(Source data)
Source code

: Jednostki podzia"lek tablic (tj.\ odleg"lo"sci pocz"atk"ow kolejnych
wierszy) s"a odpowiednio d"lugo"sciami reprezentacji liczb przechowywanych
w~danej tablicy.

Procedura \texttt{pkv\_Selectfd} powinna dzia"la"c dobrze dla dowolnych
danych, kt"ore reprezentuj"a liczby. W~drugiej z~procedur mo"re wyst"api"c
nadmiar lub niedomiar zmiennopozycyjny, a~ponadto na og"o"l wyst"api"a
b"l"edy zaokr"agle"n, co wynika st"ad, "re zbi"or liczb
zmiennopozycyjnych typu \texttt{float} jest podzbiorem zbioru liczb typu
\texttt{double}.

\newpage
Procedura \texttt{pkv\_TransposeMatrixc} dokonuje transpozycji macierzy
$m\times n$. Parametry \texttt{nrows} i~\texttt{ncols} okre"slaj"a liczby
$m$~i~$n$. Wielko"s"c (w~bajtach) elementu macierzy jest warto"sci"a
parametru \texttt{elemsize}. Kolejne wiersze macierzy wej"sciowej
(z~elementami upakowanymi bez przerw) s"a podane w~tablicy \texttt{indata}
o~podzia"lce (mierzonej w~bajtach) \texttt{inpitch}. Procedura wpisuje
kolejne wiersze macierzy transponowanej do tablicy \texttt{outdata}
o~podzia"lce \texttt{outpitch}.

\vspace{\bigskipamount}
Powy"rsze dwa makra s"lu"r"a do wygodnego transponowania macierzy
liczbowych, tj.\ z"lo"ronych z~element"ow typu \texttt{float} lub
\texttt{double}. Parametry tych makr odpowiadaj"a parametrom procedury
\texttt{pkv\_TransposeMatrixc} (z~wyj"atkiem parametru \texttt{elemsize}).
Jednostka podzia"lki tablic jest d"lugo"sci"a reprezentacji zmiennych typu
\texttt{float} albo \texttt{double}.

#### YOUR INSTRUCTIONS:
Copy the data exactly. Leave nothing out.

#### ANSWER SPACE:
Source code

: Jednostki podzia"lek tablic (tj.\ odleg"lo"sci pocz"atk"ow kolejnych
wierszy) s"a odpowiednio d"lugo"sciami reprezentacji liczb przechowywanych
w~danej tablicy.

Procedura \texttt{pkv\_Selectfd} powinna dzia"la"c dobrze dla dowolnych
danych, kt"ore reprezentuj"a liczby. W~drugiej z~procedur mo"re wyst"api"c
nadmiar lub niedomiar zmiennopozycyjny, a~ponadto na og"o"l wyst"api"a
b"l"edy zaokr"agle"n, co wynika st"ad, "re zbi"or liczb
zmiennopozycyjnych typu \texttt{float} jest podzbiorem zbioru liczb typu
\texttt{double}.

\newpage
Procedura \texttt{pkv\_TransposeMatrixc} dokonuje transpozycji macierzy
$m\times n$. Parametry \texttt{nrows} i~\texttt{ncols} okre"slaj"a liczby
$m$~i~$n$. Wielko"s"c (w~bajtach) elementu macierzy jest warto"sci"a
parametru \texttt{elemsize}. Kolejne wiersze macierzy wej"sciowej
(z~elementami upakowanymi bez przerw) s"a podane w~tablicy \texttt{indata}
o~podzia"lce (mierzonej w~bajtach) \texttt{inpitch}. Procedura wpisuje
kolejne wiersze macierzy transponowanej do tablicy \texttt{outdata}
o~podzia"lce \texttt{outpitch}.

\vspace{\bigskipamount}
Powy"rsze dwa makra s"lu"r"a do wygodnego transponowania macierzy
liczbowych, tj.\ z"lo"ronych z~element"ow typu \texttt{float} lub
\texttt{double}. Parametry tych makr odpowiadaj"a parametrom procedury
\texttt{pkv\_TransposeMatrixc} (z~wyj"atkiem parametru \texttt{elemsize}).
Jednostka podzia"lki tablic jest d"lugo"sci"a reprezentacji zmiennych typu
\texttt{float} albo \texttt{double}.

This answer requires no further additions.